During this process, I able to successfully understand how to not only build an IoT device but understand how to code using Arduino. I was able to figure out how to manipulate code on a simulator, and also adapt to a local version of the device. When I transferred from local code to IoT code, it took a while to adjust to but learned about what mistakes were being made in the online version. 

The final design of the Reading Realm consists of three buttons on a dashboard using Arduino’s IoT. Two of the buttons allow a change in the color of the Neopixel LEDs while a third button allows the color of the LEDs to completely turn off. 

The Results

The results of this project were a success. I was able to develop a fully online controlled Neopixel LED light. I consider this as a success because, at each stage of building this device, it was functioning correctly after debugging numerous amounts of times.  

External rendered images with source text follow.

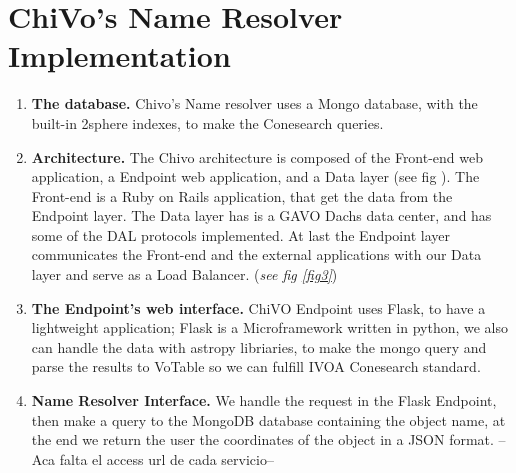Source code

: \documentclass[11pt,twoside]{article}
\begin{document}
\section{ChiVo's Name Resolver Implementation}
\begin{enumerate}

\item  \textbf{The database.} Chivo's Name resolver uses a Mongo database, with the built-in 2sphere indexes, to make the Conesearch queries. 

\item  \textbf{Architecture.}  The Chivo architecture is composed of the Front-end web application, a Endpoint web application, and a Data layer (see fig ). The Front-end is a Ruby on Rails application, that get the data from the Endpoint layer. The Data layer has is a GAVO Dachs data center, and has some of the DAL protocols implemented. At last the Endpoint layer communicates the Front-end and the external applications with our Data layer and serve as a Load Balancer. (\emph{see fig \ref{fig3}})


\item  \textbf{The Endpoint’s web interface.} ChiVO Endpoint uses Flask, to have a lightweight application; Flask is a Microframework written in python, we also can handle the data with astropy
libriaries, to make the mongo query and parse the results to VoTable so we can fulfill IVOA Conesearch standard.

\item \textbf{Name Resolver Interface.} We handle the request in the Flask Endpoint, then make a query to the MongoDB database containing the object name, at the end we return the user the coordinates of the object in a JSON format. --Aca falta el access url de cada servicio--

\end{enumerate}



\end{document}
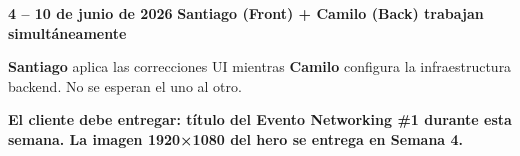 \documentclass[11pt]{article}
\begin{document}
\medskip
{\small\color{op-textsec} \textbf{4 -- 10 de junio de 2026} \hfill \textbf{Santiago (Front) + Camilo (Back) trabajan simultáneamente}}

\medskip

\textbf{Santiago} aplica las correcciones UI mientras \textbf{Camilo} configura la infraestructura backend. No se esperan el uno al otro.

\vspace{0.2cm}

\begin{tcolorbox}[op-aviso]
  \small\bfseries\color{op-rosa-dark}
  El cliente debe entregar: título del Evento Networking \#1 durante esta semana. La imagen 1920×1080 del hero se entrega en Semana 4.
\end{tcolorbox}

\vspace{0.3cm}
\end{document}
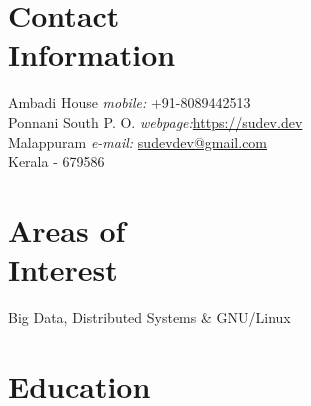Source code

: \documentclass[margin,line]{resume}
\begin{document}
\begin{resume}

    \section{\mysidestyle Contact\\Information}
    
        
    Ambadi House   \hfill \textit{mobile:} \hspace{9mm} 		+91-8089442513 \\ 
    Ponnani South P. O.	\hfill \textit{webpage:}\hspace{20mm}\href{http://sudev.dev}{https://sudev.dev}\\
    Malappuram \hfill 	\textit{e-mail:} \hspace{3.6mm}\href{mailto:sudevdev@gmail.com}{sudevdev@gmail.com}     \\
    Kerala - 679586
			
        \vspace{-2.5mm}
        
        \vspace{3mm}
%
					
    \section{\mysidestyle Areas of\\Interest}

   Big Data, Distributed Systems \& GNU/Linux
\vspace{3mm}


    \section{\mysidestyle Education}


\end{resume}
\end{document}
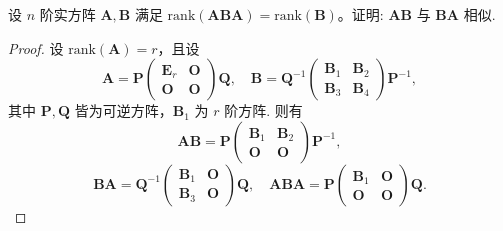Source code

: \documentclass[../../main.tex]{subfiles}
\begin{document}
\begin{example}
设 \( n \) 阶实方阵 \( \boldsymbol{A},\boldsymbol{B} \) 满足 \( \mathrm{rank}(\boldsymbol{ABA}) = \mathrm{rank}(\boldsymbol{B}) \)。证明: \( \boldsymbol{AB} \) 与 \( \boldsymbol{BA} \) 相似.
\end{example}
\begin{proof}
设 \( \mathrm{rank}(\boldsymbol{A}) = r \)，且设
\[
\boldsymbol{A} = \boldsymbol{P} \begin{pmatrix} \boldsymbol{E}_r & \boldsymbol{O} \\ \boldsymbol{O} & \boldsymbol{O} \end{pmatrix} \boldsymbol{Q}, \quad \boldsymbol{B} = \boldsymbol{Q}^{-1} \begin{pmatrix} \boldsymbol{B}_1 & \boldsymbol{B}_2 \\ \boldsymbol{B}_3 & \boldsymbol{B}_4 \end{pmatrix} \boldsymbol{P}^{-1},
\]
其中 \( \boldsymbol{P},\boldsymbol{Q} \) 皆为可逆方阵，\( \boldsymbol{B}_1 \) 为 \( r \) 阶方阵. 则有
\[
\boldsymbol{AB} = \boldsymbol{P} \begin{pmatrix} \boldsymbol{B}_1 & \boldsymbol{B}_2 \\ \boldsymbol{O} & \boldsymbol{O} \end{pmatrix} \boldsymbol{P}^{-1},
\]
\[
\boldsymbol{BA} = \boldsymbol{Q}^{-1} \begin{pmatrix} \boldsymbol{B}_1 & \boldsymbol{O} \\ \boldsymbol{B}_3 & \boldsymbol{O} \end{pmatrix} \boldsymbol{Q}, \quad \boldsymbol{ABA} = \boldsymbol{P} \begin{pmatrix} \boldsymbol{B}_1 & \boldsymbol{O} \\ \boldsymbol{O} & \boldsymbol{O} \end{pmatrix} \boldsymbol{Q}.
\]


\end{proof}
\end{document}
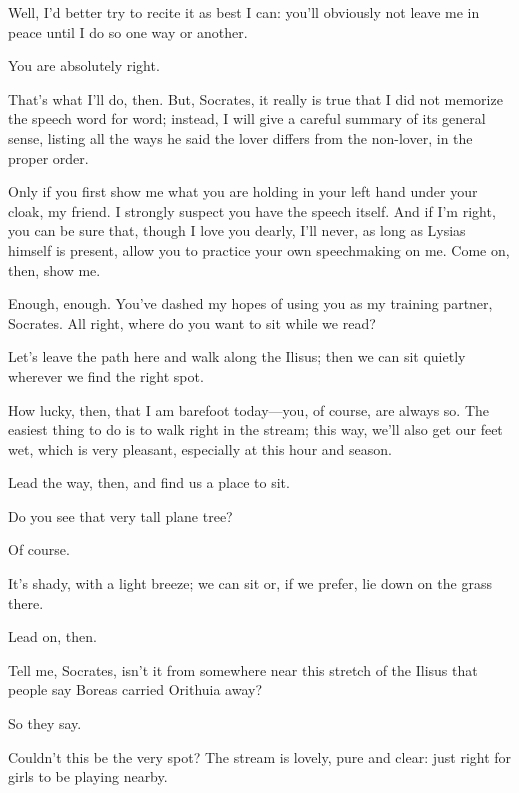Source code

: \sayphaedrus Well, I’d better try to recite it as best I can: you’ll
obviously not leave me in peace until I do so one way or another.

\saysocrates You are absolutely right.

\sayphaedrus That’s what I’ll do, then. But, Socrates, it really is true
that I did not memorize the speech word for word; instead, I
will give a careful summary of its general sense, listing all the ways
he said the lover differs from the non-lover, in the proper order.

\saysocrates Only if you first show me what you are holding in your left
hand under your cloak, my friend. I strongly suspect you have the speech
itself. And if I’m right, you can be sure that, though I love you
dearly, I’ll never, as long as Lysias himself is present, allow you to
practice your own speechmaking on me. Come on, then, show me.

\sayphaedrus Enough, enough. You’ve dashed my hopes of using you as my
training partner, Socrates. All right, where do you want to sit while we
read?

\saysocrates Let’s leave the path here and walk along the Ilisus; then we 
can sit quietly wherever we find the right spot.

\sayphaedrus How lucky, then, that I am barefoot today---you, of course,
are always so. The easiest thing to do is to walk right in the stream;
this way, we’ll also get our feet wet, which is very pleasant,
especially at this hour and season.

\saysocrates Lead the way, then, and find us a place to sit.

\sayphaedrus Do you see that very tall plane tree?

\saysocrates Of course.

\sayphaedrus It’s shady, with a light breeze; we can sit or, if we prefer,
lie down on the grass there.

\saysocrates Lead on, then.

\sayphaedrus Tell me, Socrates, isn’t it from somewhere near this stretch
of the Ilisus that people say Boreas carried Orithuia
away?

\saysocrates So they say.

\sayphaedrus Couldn’t this be the very spot? The stream is lovely, pure and
clear: just right for girls to be playing nearby.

In the future, I would love to go forth to implement a projector that connects to the device to return back to my original idea of The Reading Realm. The buttons would be color-coded while a projection will project an image or a series of colors that the audience has to look at. The user will have to click on the corresponding colored button to match the projection. The projection is paired with a children’s book in order to develop recognition, reading, and listening skills. This enables an interactive learning experience for the user to enjoy when learning about colors and reading/listening.